Note that iron sulfate is shown to be added to all or a portion of the sulfuric acid stream to yield an iron sulfate solution which is along with the recovered lithium hydroxide solution to produce lithium iron phosphate according to a wet chemical process such as described herein.

BRIEF DESCRIPTION OF THE FIGURES

FIG. 1:

A block diagram of a simplified lithium sulfate bipolar electrodialysis recycle process for recycling lithium hydroxide lithium sulfate into a process of manufacturing lithium iron phosphate.

FIG. 2:

A block diagram of a lithium sulfate bipolar electrodialysis recycle process for recycling both lithium hydroxide and sulfuric acid into a process of manufacturing lithium iron phosphate.

FIG. 3:

A block diagram of a lithium sulfate bipolar electrodialysis recycle process for using recycled lithium hydroxide, sulfuric acid, and lithium hydroxide generated from an additional lithium source to manufacture lithium iron phosphate.

FIG. 4:

A schematic diagram of a bipolar electrodialysis cell used for recover of lithium as lithium hydroxide from a stream containing lithium sulfate.

FIG. 5:

A plot of current density as a function of time during the process of running pH 10 pre-treated feed solutions through an electrodialysis cell containing Astom membranes.

FIG. 6:

A plot of current density and concentrations of acid and base products as a function of time during the process of running pH 11 pre-treated feed solutions through an electrodialysis cell.

FIG. 7:

A plot of current density as a function of time during the process of running feed solutions through an Eurodia EUR-2C electrodialysis cell operating at a constant voltage.

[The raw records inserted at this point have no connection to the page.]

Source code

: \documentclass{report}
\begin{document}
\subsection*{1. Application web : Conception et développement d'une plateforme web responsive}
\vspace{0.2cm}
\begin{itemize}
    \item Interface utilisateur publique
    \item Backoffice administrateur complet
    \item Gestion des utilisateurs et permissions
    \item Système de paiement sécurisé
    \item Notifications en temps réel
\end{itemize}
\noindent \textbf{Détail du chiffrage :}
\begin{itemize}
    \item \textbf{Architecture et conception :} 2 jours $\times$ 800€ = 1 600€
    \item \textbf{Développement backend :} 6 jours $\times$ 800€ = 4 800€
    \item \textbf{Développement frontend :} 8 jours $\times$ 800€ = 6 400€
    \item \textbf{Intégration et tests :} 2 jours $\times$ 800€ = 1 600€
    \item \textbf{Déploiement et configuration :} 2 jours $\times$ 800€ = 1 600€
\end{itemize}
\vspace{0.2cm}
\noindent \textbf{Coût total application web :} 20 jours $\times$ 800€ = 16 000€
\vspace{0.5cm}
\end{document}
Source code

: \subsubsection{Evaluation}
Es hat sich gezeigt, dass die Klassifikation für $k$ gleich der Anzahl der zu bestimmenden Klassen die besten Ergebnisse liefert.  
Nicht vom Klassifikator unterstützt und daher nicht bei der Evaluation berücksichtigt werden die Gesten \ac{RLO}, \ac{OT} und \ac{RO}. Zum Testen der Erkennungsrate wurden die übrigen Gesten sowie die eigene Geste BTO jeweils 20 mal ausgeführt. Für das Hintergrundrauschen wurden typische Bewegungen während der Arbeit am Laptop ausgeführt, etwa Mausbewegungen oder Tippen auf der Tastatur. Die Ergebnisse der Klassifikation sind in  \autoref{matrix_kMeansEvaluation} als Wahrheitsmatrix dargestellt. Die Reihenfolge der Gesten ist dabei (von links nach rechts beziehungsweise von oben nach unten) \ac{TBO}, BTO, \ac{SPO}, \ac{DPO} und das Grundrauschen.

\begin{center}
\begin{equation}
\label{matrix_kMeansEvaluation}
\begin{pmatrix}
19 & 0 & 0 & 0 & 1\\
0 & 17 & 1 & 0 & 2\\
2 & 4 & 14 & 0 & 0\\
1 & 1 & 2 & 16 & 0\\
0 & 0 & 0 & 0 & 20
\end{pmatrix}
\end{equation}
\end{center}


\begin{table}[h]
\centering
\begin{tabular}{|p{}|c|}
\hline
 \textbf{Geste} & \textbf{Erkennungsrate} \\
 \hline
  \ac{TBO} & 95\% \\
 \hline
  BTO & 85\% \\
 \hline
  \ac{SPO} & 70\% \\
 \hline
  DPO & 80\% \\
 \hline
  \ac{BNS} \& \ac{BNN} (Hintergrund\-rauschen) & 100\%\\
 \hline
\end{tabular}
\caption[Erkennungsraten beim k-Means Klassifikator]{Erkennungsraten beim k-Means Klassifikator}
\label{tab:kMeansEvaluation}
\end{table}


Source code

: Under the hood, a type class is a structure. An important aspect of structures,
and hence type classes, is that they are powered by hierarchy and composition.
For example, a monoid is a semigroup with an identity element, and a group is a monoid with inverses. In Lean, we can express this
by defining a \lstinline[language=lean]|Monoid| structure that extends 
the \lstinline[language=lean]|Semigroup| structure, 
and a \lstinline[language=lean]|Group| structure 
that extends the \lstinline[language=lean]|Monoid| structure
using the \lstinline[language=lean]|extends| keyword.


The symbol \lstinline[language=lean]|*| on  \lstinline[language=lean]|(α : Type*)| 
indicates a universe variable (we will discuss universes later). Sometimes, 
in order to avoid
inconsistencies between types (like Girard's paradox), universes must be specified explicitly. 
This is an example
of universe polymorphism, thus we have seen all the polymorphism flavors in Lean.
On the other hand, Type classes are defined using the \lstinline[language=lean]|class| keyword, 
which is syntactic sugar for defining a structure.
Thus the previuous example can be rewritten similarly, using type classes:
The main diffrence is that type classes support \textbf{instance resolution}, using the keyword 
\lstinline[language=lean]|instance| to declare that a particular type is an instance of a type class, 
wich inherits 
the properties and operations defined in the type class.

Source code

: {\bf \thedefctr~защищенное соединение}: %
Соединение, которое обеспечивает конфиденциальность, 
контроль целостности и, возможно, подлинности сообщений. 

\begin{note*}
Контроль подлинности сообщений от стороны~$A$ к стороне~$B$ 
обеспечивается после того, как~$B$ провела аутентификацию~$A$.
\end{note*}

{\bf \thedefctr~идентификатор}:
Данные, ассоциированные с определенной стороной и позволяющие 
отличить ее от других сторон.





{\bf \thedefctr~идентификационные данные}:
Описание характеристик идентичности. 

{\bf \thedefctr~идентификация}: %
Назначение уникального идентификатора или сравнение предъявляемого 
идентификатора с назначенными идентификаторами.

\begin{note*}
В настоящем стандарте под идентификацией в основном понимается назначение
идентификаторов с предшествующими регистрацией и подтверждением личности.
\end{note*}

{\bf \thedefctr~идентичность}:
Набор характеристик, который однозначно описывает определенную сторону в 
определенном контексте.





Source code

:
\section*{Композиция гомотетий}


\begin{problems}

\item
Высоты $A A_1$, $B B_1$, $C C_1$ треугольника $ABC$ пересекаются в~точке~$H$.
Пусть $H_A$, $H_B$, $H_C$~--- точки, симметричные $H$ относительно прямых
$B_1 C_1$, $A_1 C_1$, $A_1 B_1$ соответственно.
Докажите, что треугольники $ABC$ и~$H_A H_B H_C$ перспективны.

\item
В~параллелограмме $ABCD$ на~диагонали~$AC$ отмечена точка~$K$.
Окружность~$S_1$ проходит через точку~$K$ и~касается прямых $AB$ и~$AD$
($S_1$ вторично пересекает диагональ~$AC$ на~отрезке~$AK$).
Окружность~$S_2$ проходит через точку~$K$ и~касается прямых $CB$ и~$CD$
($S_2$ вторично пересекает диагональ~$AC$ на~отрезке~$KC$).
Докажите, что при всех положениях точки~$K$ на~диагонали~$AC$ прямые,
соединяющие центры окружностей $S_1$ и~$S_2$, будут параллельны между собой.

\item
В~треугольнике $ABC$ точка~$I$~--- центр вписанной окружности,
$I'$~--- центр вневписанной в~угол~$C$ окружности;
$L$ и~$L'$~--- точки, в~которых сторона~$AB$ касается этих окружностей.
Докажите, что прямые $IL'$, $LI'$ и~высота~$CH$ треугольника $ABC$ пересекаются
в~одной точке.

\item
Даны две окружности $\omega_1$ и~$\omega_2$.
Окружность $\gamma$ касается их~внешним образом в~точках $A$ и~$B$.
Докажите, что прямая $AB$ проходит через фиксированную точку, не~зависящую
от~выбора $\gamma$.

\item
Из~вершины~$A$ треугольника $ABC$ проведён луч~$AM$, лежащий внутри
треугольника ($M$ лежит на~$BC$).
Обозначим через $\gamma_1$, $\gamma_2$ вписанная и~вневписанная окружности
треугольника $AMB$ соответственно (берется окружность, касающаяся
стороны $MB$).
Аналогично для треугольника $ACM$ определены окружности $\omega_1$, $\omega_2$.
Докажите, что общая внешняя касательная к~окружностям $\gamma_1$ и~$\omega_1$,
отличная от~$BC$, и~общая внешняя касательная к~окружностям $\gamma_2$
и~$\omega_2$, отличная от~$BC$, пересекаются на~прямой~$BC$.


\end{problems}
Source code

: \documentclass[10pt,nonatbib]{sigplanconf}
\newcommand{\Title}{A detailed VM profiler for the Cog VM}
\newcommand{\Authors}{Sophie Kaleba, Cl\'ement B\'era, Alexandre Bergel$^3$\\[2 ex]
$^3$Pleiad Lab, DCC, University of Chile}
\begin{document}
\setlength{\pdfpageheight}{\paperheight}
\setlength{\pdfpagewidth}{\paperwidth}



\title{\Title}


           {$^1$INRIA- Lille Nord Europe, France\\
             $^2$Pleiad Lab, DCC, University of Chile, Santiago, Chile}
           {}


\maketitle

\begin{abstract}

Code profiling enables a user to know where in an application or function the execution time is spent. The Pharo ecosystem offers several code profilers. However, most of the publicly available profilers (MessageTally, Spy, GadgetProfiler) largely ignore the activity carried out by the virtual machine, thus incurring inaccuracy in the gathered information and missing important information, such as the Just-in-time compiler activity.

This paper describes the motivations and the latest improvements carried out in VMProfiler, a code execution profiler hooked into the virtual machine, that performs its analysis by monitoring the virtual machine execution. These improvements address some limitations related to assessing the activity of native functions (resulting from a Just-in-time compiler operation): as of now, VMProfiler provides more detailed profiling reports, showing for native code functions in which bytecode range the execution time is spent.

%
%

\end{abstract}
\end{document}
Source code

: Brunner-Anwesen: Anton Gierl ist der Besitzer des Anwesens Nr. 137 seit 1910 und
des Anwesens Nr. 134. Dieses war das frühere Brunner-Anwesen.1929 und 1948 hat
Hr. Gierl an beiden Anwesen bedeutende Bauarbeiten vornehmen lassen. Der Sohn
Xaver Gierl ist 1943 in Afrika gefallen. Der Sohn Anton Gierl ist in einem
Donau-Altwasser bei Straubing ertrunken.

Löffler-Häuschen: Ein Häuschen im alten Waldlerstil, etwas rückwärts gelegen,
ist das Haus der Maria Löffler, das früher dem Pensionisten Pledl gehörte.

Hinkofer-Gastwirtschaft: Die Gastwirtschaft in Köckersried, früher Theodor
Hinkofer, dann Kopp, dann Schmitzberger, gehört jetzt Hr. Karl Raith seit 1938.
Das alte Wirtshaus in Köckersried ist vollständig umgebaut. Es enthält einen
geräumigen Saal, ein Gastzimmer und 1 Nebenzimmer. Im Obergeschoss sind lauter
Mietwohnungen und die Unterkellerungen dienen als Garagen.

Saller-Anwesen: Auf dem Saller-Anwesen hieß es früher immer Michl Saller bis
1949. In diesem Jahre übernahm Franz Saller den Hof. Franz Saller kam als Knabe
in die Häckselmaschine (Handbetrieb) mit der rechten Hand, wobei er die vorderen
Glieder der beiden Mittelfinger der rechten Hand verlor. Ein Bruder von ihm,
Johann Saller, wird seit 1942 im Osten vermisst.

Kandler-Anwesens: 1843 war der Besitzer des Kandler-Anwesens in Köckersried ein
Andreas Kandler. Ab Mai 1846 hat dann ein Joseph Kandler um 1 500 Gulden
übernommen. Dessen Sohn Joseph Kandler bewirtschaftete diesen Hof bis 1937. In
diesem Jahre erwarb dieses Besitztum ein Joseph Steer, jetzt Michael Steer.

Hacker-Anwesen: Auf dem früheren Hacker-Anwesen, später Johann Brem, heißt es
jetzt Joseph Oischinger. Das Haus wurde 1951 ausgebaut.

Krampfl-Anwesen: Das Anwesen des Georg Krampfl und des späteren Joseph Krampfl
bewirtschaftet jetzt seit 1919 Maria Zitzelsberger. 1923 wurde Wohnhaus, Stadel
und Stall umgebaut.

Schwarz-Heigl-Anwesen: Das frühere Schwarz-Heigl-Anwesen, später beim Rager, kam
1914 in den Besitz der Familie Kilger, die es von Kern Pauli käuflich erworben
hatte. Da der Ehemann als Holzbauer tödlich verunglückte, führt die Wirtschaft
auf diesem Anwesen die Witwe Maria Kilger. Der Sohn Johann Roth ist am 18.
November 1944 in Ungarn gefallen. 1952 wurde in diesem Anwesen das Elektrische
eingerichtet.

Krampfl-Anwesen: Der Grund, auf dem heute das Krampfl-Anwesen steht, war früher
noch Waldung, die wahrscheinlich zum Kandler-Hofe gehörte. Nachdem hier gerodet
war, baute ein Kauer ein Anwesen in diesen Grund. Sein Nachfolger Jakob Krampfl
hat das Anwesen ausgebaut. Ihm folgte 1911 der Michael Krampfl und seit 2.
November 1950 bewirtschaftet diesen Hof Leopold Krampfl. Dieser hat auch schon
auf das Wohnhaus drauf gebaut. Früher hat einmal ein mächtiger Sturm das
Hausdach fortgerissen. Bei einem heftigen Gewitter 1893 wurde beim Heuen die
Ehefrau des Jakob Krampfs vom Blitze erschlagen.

DESCRIPTION OF PREFERRED EMBODIMENTS

Example 1

An EUR-2C electrodialysis cell commercially available from Euroduce was modified to include Astom bipolar membranes (BP1) and FuMaTech anion and cation membranes (FAB and FKB respectively). The cell was run with a feed solution that had been pre-treated by pH adjustment to10 to precipitate phosphate and other impurities followed by filtration to remove the precipitates. The pH was then adjusted to pH 3.5 before feeding it into the cell.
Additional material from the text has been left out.